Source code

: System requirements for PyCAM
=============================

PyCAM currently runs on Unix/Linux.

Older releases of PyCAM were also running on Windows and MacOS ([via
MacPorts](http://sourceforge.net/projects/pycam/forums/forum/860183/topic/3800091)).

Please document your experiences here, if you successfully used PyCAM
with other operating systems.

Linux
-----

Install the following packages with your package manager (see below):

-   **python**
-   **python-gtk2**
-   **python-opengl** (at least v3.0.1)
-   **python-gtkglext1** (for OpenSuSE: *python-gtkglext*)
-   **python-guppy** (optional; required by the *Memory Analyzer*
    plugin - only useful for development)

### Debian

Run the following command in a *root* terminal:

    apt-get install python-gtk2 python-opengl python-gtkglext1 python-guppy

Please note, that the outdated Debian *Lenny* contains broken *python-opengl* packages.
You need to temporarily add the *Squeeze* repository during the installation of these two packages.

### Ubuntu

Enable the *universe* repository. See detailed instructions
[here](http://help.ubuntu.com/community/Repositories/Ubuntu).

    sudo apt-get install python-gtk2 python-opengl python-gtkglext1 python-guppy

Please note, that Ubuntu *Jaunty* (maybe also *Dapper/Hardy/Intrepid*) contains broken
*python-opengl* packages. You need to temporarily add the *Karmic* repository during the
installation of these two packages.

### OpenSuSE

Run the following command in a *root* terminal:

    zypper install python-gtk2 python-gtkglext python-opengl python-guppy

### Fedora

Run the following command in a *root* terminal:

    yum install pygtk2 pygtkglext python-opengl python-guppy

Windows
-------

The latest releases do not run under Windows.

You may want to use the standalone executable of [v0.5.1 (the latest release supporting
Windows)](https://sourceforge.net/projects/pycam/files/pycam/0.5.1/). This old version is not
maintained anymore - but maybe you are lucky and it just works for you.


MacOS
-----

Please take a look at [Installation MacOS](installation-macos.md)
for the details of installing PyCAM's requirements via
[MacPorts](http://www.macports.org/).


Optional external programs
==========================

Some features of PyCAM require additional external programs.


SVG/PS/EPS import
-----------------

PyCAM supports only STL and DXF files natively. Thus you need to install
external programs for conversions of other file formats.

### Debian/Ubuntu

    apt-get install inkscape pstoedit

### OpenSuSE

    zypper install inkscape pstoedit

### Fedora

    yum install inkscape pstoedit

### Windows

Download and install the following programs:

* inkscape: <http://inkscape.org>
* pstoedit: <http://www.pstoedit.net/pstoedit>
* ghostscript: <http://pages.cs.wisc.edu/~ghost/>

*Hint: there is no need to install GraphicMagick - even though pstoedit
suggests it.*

⁂

The listing is to be given again exactly, line for line.

Source code

: System requirements for PyCAM
=============================

PyCAM currently runs on Unix/Linux.

Older releases of PyCAM were also running on Windows and MacOS ([via
MacPorts](http://sourceforge.net/projects/pycam/forums/forum/860183/topic/3800091)).

Please document your experiences here, if you successfully used PyCAM
with other operating systems.

Linux
-----

Install the following packages with your package manager (see below):

-   **python**
-   **python-gtk2**
-   **python-opengl** (at least v3.0.1)
-   **python-gtkglext1** (for OpenSuSE: *python-gtkglext*)
-   **python-guppy** (optional; required by the *Memory Analyzer*
    plugin - only useful for development)

### Debian

Run the following command in a *root* terminal:

    apt-get install python-gtk2 python-opengl python-gtkglext1 python-guppy

Please note, that the outdated Debian *Lenny* contains broken *python-opengl* packages.
You need to temporarily add the *Squeeze* repository during the installation of these two packages.

### Ubuntu

Enable the *universe* repository. See detailed instructions
[here](http://help.ubuntu.com/community/Repositories/Ubuntu).

    sudo apt-get install python-gtk2 python-opengl python-gtkglext1 python-guppy

Please note, that Ubuntu *Jaunty* (maybe also *Dapper/Hardy/Intrepid*) contains broken
*python-opengl* packages. You need to temporarily add the *Karmic* repository during the
installation of these two packages.

### OpenSuSE

Run the following command in a *root* terminal:

    zypper install python-gtk2 python-gtkglext python-opengl python-guppy

### Fedora

Run the following command in a *root* terminal:

    yum install pygtk2 pygtkglext python-opengl python-guppy

Windows
-------

The latest releases do not run under Windows.

You may want to use the standalone executable of [v0.5.1 (the latest release supporting
Windows)](https://sourceforge.net/projects/pycam/files/pycam/0.5.1/). This old version is not
maintained anymore - but maybe you are lucky and it just works for you.


MacOS
-----

Please take a look at [Installation MacOS](installation-macos.md)
for the details of installing PyCAM's requirements via
[MacPorts](http://www.macports.org/).


Optional external programs
==========================

Some features of PyCAM require additional external programs.


SVG/PS/EPS import
-----------------

PyCAM supports only STL and DXF files natively. Thus you need to install
external programs for conversions of other file formats.

### Debian/Ubuntu

    apt-get install inkscape pstoedit

### OpenSuSE

    zypper install inkscape pstoedit

### Fedora

    yum install inkscape pstoedit

### Windows

Download and install the following programs:

* inkscape: <http://inkscape.org>
* pstoedit: <http://www.pstoedit.net/pstoedit>
* ghostscript: <http://pages.cs.wisc.edu/~ghost/>

*Hint: there is no need to install GraphicMagick - even though pstoedit
suggests it.*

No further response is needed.